Sales pipeline, meet the real world
Of the six deal stages proposed, one of them may strike you as a little odd compared to the others. The ‘unqualified proposal sent.’
Here’s the thing. In the ideal world there would never be an unqualified proposal sent. Every deal would be well qualified, there would be no unknowns and the proposal would answer all the questions and cover all the bases.
But the real world doesn’t work like that. In reality, there are times when you are just making up the numbers and one of several responding to the RFP. Sometimes the deal has come to your business via a middle third party and you might not even know who the end client is yet. And then there are those times when it’s more painful than that and the only access you have into the prospect organisation doesn’t know the full picture and there isn’t yet a wider relationship to work with.
That’s sales. You just have to work with what you’ve got. In the real world there will be unqualified proposals on the board. The task for the team is to keep the numbers of unqualified’s down and get them either shifted to qualified as soon as possible, or killed off because they are never going to come your way.
Sales pipeline meeting format, follow the money
How the meeting is chaired is also important to making it effective. The temptation here is to take a chronological approach to the deals. Start with the top left of the board – the most recently added deal in ‘opportunity opened.’
Instead, start with the deals in ‘negotiations’ and work backwards.

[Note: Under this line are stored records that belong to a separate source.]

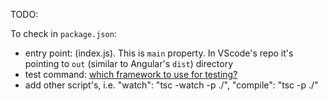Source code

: TODO:

To check in `package.json`:

- entry point: (index.js). This is `main` property. In VScode's repo it's pointing to `out` (similar to Angular's `dist`) directory
- test command: [which framework to use for testing?](https://stackoverflow.com/questions/44879644/what-is-the-test-command-while-creating-package-json)
- add other script's, i.e. "watch": "tsc -watch -p ./", "compile": "tsc -p ./"
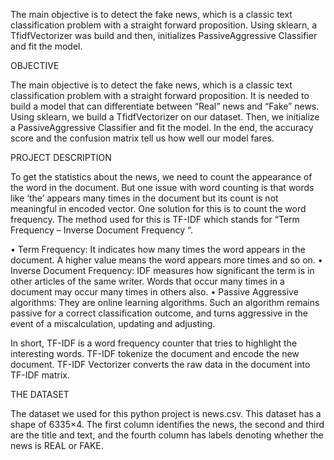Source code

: The main objective is to detect the fake news, which is a classic text classification problem with a straight forward proposition. 
Using sklearn, a TfidfVectorizer was build and then, initializes PassiveAggressive Classifier and fit the model.

OBJECTIVE

The main objective is to detect the fake news, which is a classic text classification problem with a straight forward proposition. 
It is needed to build a model that can differentiate between “Real” news and “Fake” news. Using sklearn, we build a TfidfVectorizer on our dataset. 
Then, we initialize a PassiveAggressive Classifier and fit the model. In the end, the accuracy score and the confusion matrix tell us how well our model fares.

PROJECT DESCRIPTION

To get the statistics about the news, we need to count the appearance of the word in the document. But one issue with word counting is that words 
like ‘the’ appears many times in the document but its count is not meaningful in encoded vector.
One solution for this is to count the word frequency. The method used for this is TF-IDF which stands for “Term Frequency – Inverse Document Frequency “.

•	Term Frequency: It indicates how many times the word appears in the document. A higher value means the word appears more times and so on.
•	Inverse Document Frequency: IDF measures how significant the term is in other articles of the same writer. Words that occur many times in a 
  document may occur many times in others also.
•	Passive Aggressive algorithms: They are online learning algorithms. Such an algorithm remains passive for a correct classification outcome, and turns 
  aggressive in the event of a miscalculation, updating and adjusting.

In short, TF-IDF is a word frequency counter that tries to highlight the interesting words. TF-IDF tokenize the document and encode the new document. 
TF-IDF Vectorizer converts the raw data in the document into TF-IDF matrix.

THE DATASET

The dataset we used for this python project is news.csv. This dataset has a shape of 6335×4. The first column identifies the news, the second and third are 
the title and text, and the fourth column has labels denoting whether the news is REAL or FAKE.
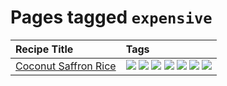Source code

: # Pages tagged `expensive`

|Recipe Title|Tags
|:---|:---|
|[Coconut Saffron Rice](../recipes/coconutsaffronrice.md)|[![](https://img.shields.io/badge/tag-expensive-1fc54)](../tags/expensive.md) [![](https://img.shields.io/badge/tag-rice-e4f90)](../tags/rice.md) [![](https://img.shields.io/badge/tag-sides-acaf3f)](../tags/sides.md) [![](https://img.shields.io/badge/tag-stovetop-e5c1d4)](../tags/stovetop.md) [![](https://img.shields.io/badge/tag-thai-32c994)](../tags/thai.md) [![](https://img.shields.io/badge/tag-vegan-10cdd6)](../tags/vegan.md) [![](https://img.shields.io/badge/tag-vegetarian-1754e4)](../tags/vegetarian.md)|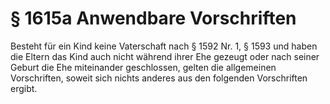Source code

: # § 1615a Anwendbare Vorschriften
Besteht für ein Kind keine Vaterschaft nach § 1592 Nr. 1, § 1593 und haben die Eltern das Kind auch nicht während ihrer Ehe gezeugt oder nach seiner Geburt die Ehe miteinander geschlossen, gelten die allgemeinen Vorschriften, soweit sich nichts anderes aus den folgenden Vorschriften ergibt.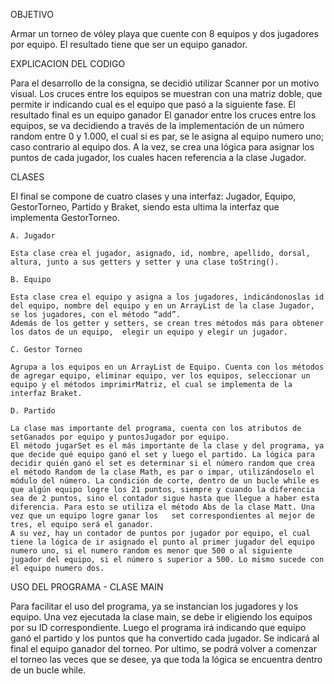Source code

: OBJETIVO

Armar un torneo de vóley playa que cuente con 8 equipos y dos jugadores por equipo. El resultado tiene que ser un equipo ganador.

EXPLICACION DEL CODIGO

Para el desarrollo de la consigna, se decidió utilizar Scanner por un motivo visual. Los cruces entre los equipos se muestran con una matriz doble, que permite ir indicando cual es el equipo que pasó a la siguiente fase. El resultado final es un equipo ganador
El ganador entre los cruces entre los equipos, se va decidiendo a través de la implementación de un número random entre 0 y 1.000, el cual si es par, se le asigna al equipo numero uno; caso contrario al equipo dos. A la vez, se crea una lógica para asignar los puntos de cada jugador, los cuales hacen referencia a la clase Jugador.

CLASES

El final se compone de cuatro clases y una interfaz: Jugador, Equipo, GestorTorneo, Partido y Braket, siendo esta ultima la interfaz que implementa GestorTorneo.

	A. Jugador
	
	Esta clase crea el jugador, asignado, id, nombre, apellido, dorsal, altura, junto a sus getters y setter y una clase toString().

	B. Equipo

	Esta clase crea el equipo y asigna a los jugadores, indicándonoslas id del equipo, nombre del equipo y en un ArrayList de la clase Jugador, se los jugadores, con el método “add”. 
	Además de los getter y setters, se crean tres métodos más para obtener los datos de un equipo, 	elegir un equipo y elegir un jugador.

	C. Gestor Torneo

	Agrupa a los equipos en un ArrayList de Equipo. Cuenta con los métodos de agregar equipo, eliminar equipo, ver los equipos, seleccionar un equipo y el métodos imprimirMatriz, el cual se implementa de la interfaz Braket.

	D. Partido

	La clase mas importante del programa, cuenta con los atributos de setGanados por equipo y puntosJugador por equipo. 
	El método jugarSet es el más importante de la clase y del programa, ya que decide qué equipo ganó el set y luego el partido. La lógica para decidir quién ganó el set es determinar si el número random que crea el método Random de la clase Math, es par o impar, utilizándoselo el módulo del número. La condición de corte, dentro de un bucle while es que algún equipo logre los 21 puntos, siempre y cuando la diferencia sea de 2 puntos, sino el contador sigue hasta que llegue a haber esta diferencia. Para esto se utiliza el método Abs de la clase Matt. Una vez que un equipo logre ganar los 	set correspondientes al mejor de tres, el equipo será el ganador. 
	A su vez, hay un contador de puntos por jugador por equipo, el cual tiene la lógica de ir asignado el punto al primer jugador del equipo numero uno, si el numero random es menor que 500 o al siguiente jugador del equipo, si el número s superior a 500. Lo mismo sucede con el equipo numero dos.
	

USO DEL PROGRAMA - CLASE MAIN

Para facilitar el uso del programa, ya se instancian los jugadores y los equipo. Una vez ejecutada la clase main, se debe ir eligiendo los equipos por su ID correspondiente. Luego el programa irá indicando que equipo ganó el partido y los puntos que ha convertido cada jugador. Se indicará al final el equipo ganador del torneo.
Por ultimo, se podrá volver a comenzar el torneo las veces que se desee, ya que toda la lógica se encuentra dentro de un bucle while.

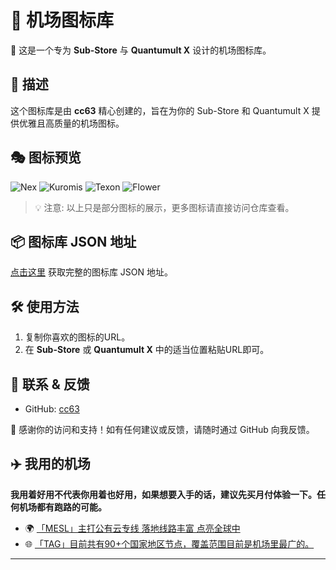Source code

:# 🎨 机场图标库

🌟 这是一个专为 **Sub-Store** 与 **Quantumult X** 设计的机场图标库。

## 🚀 描述
这个图标库是由 **cc63** 精心创建的，旨在为你的 Sub-Store 和 Quantumult X 提供优雅且高质量的机场图标。

## 🎭 图标预览

![Nex](https://raw.githubusercontent.com/cc63/ICON/main/icons/Nexitally.png)
![Kuromis](https://raw.githubusercontent.com/cc63/ICON/main/icons/Kuromis.png)
![Texon](https://raw.githubusercontent.com/cc63/ICON/main/icons/Texon-konglong.png)
![Flower](https://raw.githubusercontent.com/cc63/ICON/main/icons/Flower.png)

> 💡 注意: 以上只是部分图标的展示，更多图标请直接访问仓库查看。

## 📦 图标库 JSON 地址
[点击这里](https://raw.githubusercontent.com/cc63/ICON/main/icons.json) 获取完整的图标库 JSON 地址。

## 🛠 使用方法
1. 复制你喜欢的图标的URL。
2. 在 **Sub-Store** 或 **Quantumult X** 中的适当位置粘贴URL即可。

## 💼 联系 & 反馈
- GitHub: [cc63](https://github.com/cc63)

🙌 感谢你的访问和支持！如有任何建议或反馈，请随时通过 GitHub 向我反馈。

## ✈️ 我用的机场

**我用着好用不代表你用着也好用，如果想要入手的话，建议先买月付体验一下。任何机场都有跑路的可能。**

- 🌍 [「MESL」主打公有云专线 落地线路丰富 点亮全球中](https://in.mesl.cloud/#/register?code=upDDJS68)
- 🌐 [「TAG」目前共有90+个国家地区节点，覆盖范围目前是机场里最广的。](https://tagss01.pro/#/auth/xfm2jXlF)

---
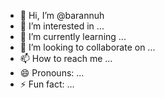- 👋 Hi, I’m @barannuh
- 👀 I’m interested in ...
- 🌱 I’m currently learning ...
- 💞️ I’m looking to collaborate on ...
- 📫 How to reach me ...
- 😄 Pronouns: ...
- ⚡ Fun fact: ...

<!---
barannuh/barannuh is a ✨ special ✨ repository because its `README.md` (this file) appears on your GitHub profile.
You can click the Preview link to take a look at your changes.
--->
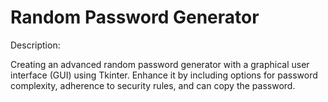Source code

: # Random Password Generator

Description:

Creating an advanced random password generator with a graphical user interface (GUI) using Tkinter. Enhance it by including options for password complexity, adherence to security rules, and can copy the password.
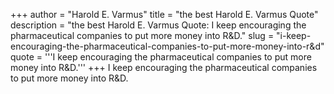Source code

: +++
author = "Harold E. Varmus"
title = "the best Harold E. Varmus Quote"
description = "the best Harold E. Varmus Quote: I keep encouraging the pharmaceutical companies to put more money into R&D."
slug = "i-keep-encouraging-the-pharmaceutical-companies-to-put-more-money-into-r&d"
quote = '''I keep encouraging the pharmaceutical companies to put more money into R&D.'''
+++
I keep encouraging the pharmaceutical companies to put more money into R&D.
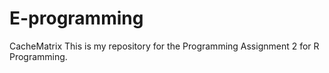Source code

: # E-programming
CacheMatrix This is my repository for the Programming Assignment 2 for R Programming.
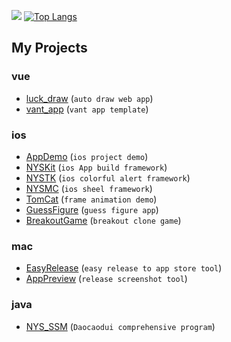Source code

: [![](https://github-readme-stats.vercel.app/api?username=niyongsheng&count_private=true&show_icons=true&theme=default&hide_title=true&bg_color=0000&hide_border=true)](https://niyongsheng.github.io)   [![Top Langs](https://github-readme-stats.vercel.app/api/top-langs/?username=niyongsheng&count_private=true&layout=compact&theme=default&hide_title=true&bg_color=0000&hide_border=true)](https://niyongsheng.github.io)

## My Projects

### vue

- [luck_draw](https://github.com/niyongsheng/LuckyDraw) (`auto draw web app`)
- [vant_app](https://github.com/niyongsheng/vant_app) (`vant app template`)

### ios

- [AppDemo](https://github.com/niyongsheng/AppDemo) (`ios project demo`)
- [NYSKit](https://github.com/niyongsheng/NYSKit) (`ios App build framework`)
- [NYSTK](https://github.com/niyongsheng/NYSTK) (`ios colorful alert framework`)
- [NYSMC](https://github.com/niyongsheng/NYSMC) (`ios sheel framework`)
- [TomCat](https://github.com/niyongsheng/TomCatGame) (`frame animation demo`)
- [GuessFigure](https://github.com/niyongsheng/GuessFigureGame) (`guess figure app`)
- [BreakoutGame](https://github.com/niyongsheng/BreakoutGame) (`breakout clone game`)

### mac

- [EasyRelease](https://github.com/niyongsheng/EasyRelease) (`easy release to app store tool`)
- [AppPreview](https://github.com/niyongsheng/AppPreview) (`release screenshot tool`)

### java

- [NYS_SSM](https://github.com/niyongsheng/NYS_SSM) (`Daocaodui comprehensive program`)
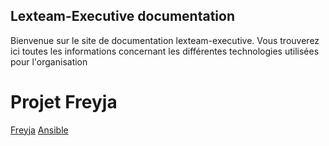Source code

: ## Lexteam-Executive documentation
Bienvenue sur le site de documentation lexteam-executive.
Vous trouverez ici toutes les informations concernant les différentes technologies utilisées pour l'organisation

# Projet Freyja
[Freyja](freyja/tech/freyja.md)
[Ansible](freyja/tech/ansible.md)
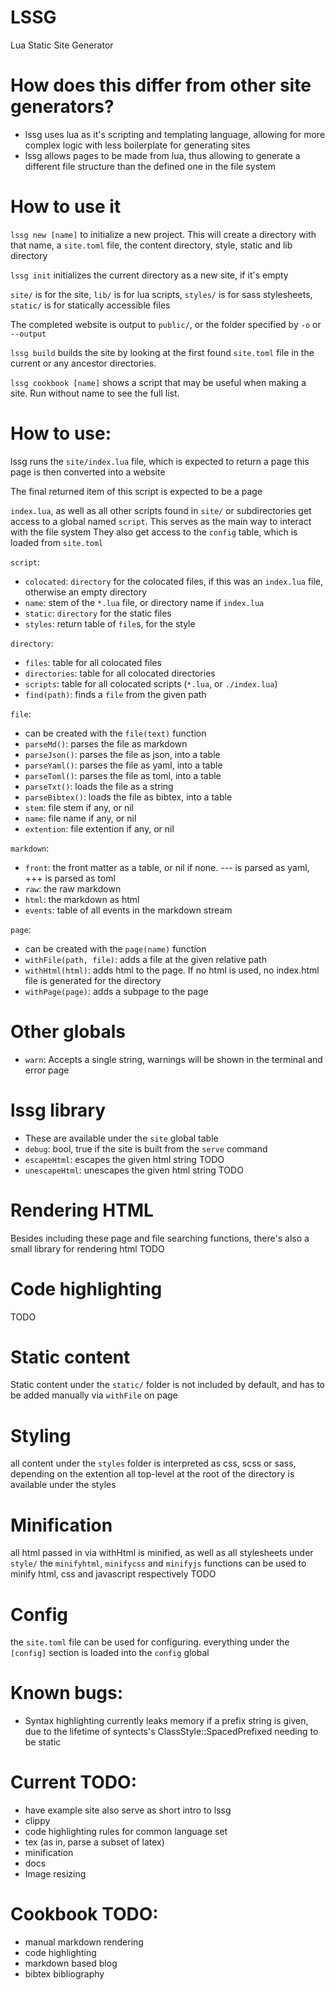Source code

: # LSSG
Lua Static Site Generator

# How does this differ from other site generators?
- lssg uses lua as it's scripting and templating language, allowing for more complex logic with less boilerplate for generating sites
- lssg allows pages to be made from lua, thus allowing to generate a different file structure than the defined one in the file system

# How to use it
`lssg new [name]` to initialize a new project. This will create a directory with that name, 
a `site.toml` file, the content directory, style, static and lib directory

`lssg init` initializes the current directory as a new site, if it's empty

`site/` is for the site, `lib/` is for lua scripts, `styles/` is for sass stylesheets, 
`static/` is for statically accessible files

The completed website is output to `public/`, or the folder specified by `-o` or `--output`

`lssg build` builds the site by looking at the first found `site.toml` file in the current or any ancestor directories.

`lssg cookbook [name]` shows a script that may be useful when making a site. Run without name to see the full list.

# How to use:
lssg runs the `site/index.lua` file, which is expected to return a page
this page is then converted into a website

The final returned item of this script is expected to be a page

`index.lua`, as well as all other scripts found in `site/` or subdirectories get access to a global named `script`.
This serves as the main way to interact with the file system
They also get access to the `config` table, which is loaded from `site.toml`

`script`:
- `colocated`: `directory` for the colocated files, if this was an `index.lua` file, otherwise an empty directory
- `name`: stem of the `*.lua` file, or directory name if `index.lua`
- `static`: `directory` for the static files
- `styles`: return table of `file`s, for the style

`directory`:
- `files`: table for all colocated files
- `directories`: table for all colocated directories
- `scripts`: table for all colocated scripts (`*.lua`, or `./index.lua`)
- `find(path)`: finds a `file` from the given path

`file`:
- can be created with the `file(text)` function
- `parseMd()`: parses the file as markdown
- `parseJson()`: parses the file as json, into a table
- `parseYaml()`:  parses the file as yaml, into a table
- `parseToml()`: parses the file as toml, into a table
- `parseTxt()`: loads the file as a string
- `parseBibtex()`: loads the file as bibtex, into a table
- `stem`: file stem if any, or nil
- `name`: file name if any, or nil
- `extention`: file extention if any, or nil

`markdown`:
- `front`: the front matter as a table, or nil if none. --- is parsed as yaml, +++ is parsed as toml
- `raw`: the raw markdown
- `html`: the markdown as html
- `events`: table of all events in the markdown stream

`page`:
- can be created with the `page(name)` function
- `withFile(path, file)`: adds a file at the given relative path
- `withHtml(html)`: adds html to the page. If no html is used, no index.html file is generated for the directory
- `withPage(page)`: adds a subpage to the page

# Other globals
- `warn`: Accepts a single string, warnings will be shown in the terminal and error page

# lssg library
- These are available under the `site` global table
- `debug`: bool, true if the site is built from the `serve` command
- `escapeHtml`: escapes the given html string TODO
- `unescapeHtml`: unescapes the given html string TODO

# Rendering HTML
Besides including these page and file searching functions, 
there's also a small library for rendering html
TODO

# Code highlighting
TODO

# Static content
Static content under the `static/` folder is not included by default,
and has to be added manually via `withFile` on page 

# Styling
all content under the `styles` folder is interpreted as css, scss or sass, depending on the extention
all top-level at the root of the directory is available under the styles

# Minification
all html passed in via withHtml is minified, as well as all stylesheets under `style/`
the `minifyhtml`, `minifycss` and `minifyjs` functions can be used to minify html, css and javascript respectively
TODO

# Config
the `site.toml` file can be used for configuring.
everything under the `[config]` section is loaded into the `config` global

# Known bugs:
- Syntax highlighting currently leaks memory if a prefix string is given, 
  due to the lifetime of syntects's ClassStyle::SpacedPrefixed needing to be static

# Current TODO:
- have example site also serve as short intro to lssg
- clippy
- code highlighting rules for common language set
- tex (as in, parse a subset of latex)
- minification
- docs
- Image resizing

# Cookbook TODO:
- manual markdown rendering
- code highlighting
- markdown based blog
- bibtex bibliography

Why? Well, there’s good reasons for this. At the start of the meeting, everyone is focused and ready to give it their all. By the end, people are dropping off to join the next meeting or have to cover the final points at a fast pace to prevent the session from overrunning. It’s a mistake to leave discussing the deals that are closest to winning until the very end.
Start with ‘negotiations,’ then go through each of ‘qualified proposal sent,’ ‘unqualified proposal sent,’ ‘information gathering’ and ‘opportunity opened.’
If the meeting is time pressured towards the end, it is much easier as a group to whizz through the highlights of new deals. Better that than rushing those that are in the critical negotiation stage.
The task of the chair is to make sure the deal owner has highlighted any potential blockers and set a clear next action with a due date. All of which is to be added to the card or CRM.
Bringing it all together
A well run sales pipeline meeting is a valuable thing. It can foster high quality collaboration across the team, it can give leadership a true picture of what is going on commercially and can help forward communication to the delivery team by having an accurate picture of what is likely to be coming their way.
While the suggested deal stages listed here are by their nature generic, beware the overly complex multi-stage sales pipeline. I’ve yet to see an example where adding many more deal stages created significant value. The more likely scenario is it just introduces unnecessary complexity into the business.
In addition to this regular session, it is also useful to communicate the monthly and quarterly figures. These headline figures are typically number deals in the pipeline, weighted values, new business booked, repeat business, total sales, MRR and so on…
If the sales pipeline meeting is being done well then the monthly communication could easily be a Slack or Teams message. One less meeting in the calendar every month and some time back for the team to get on with the task at hand. Happy days.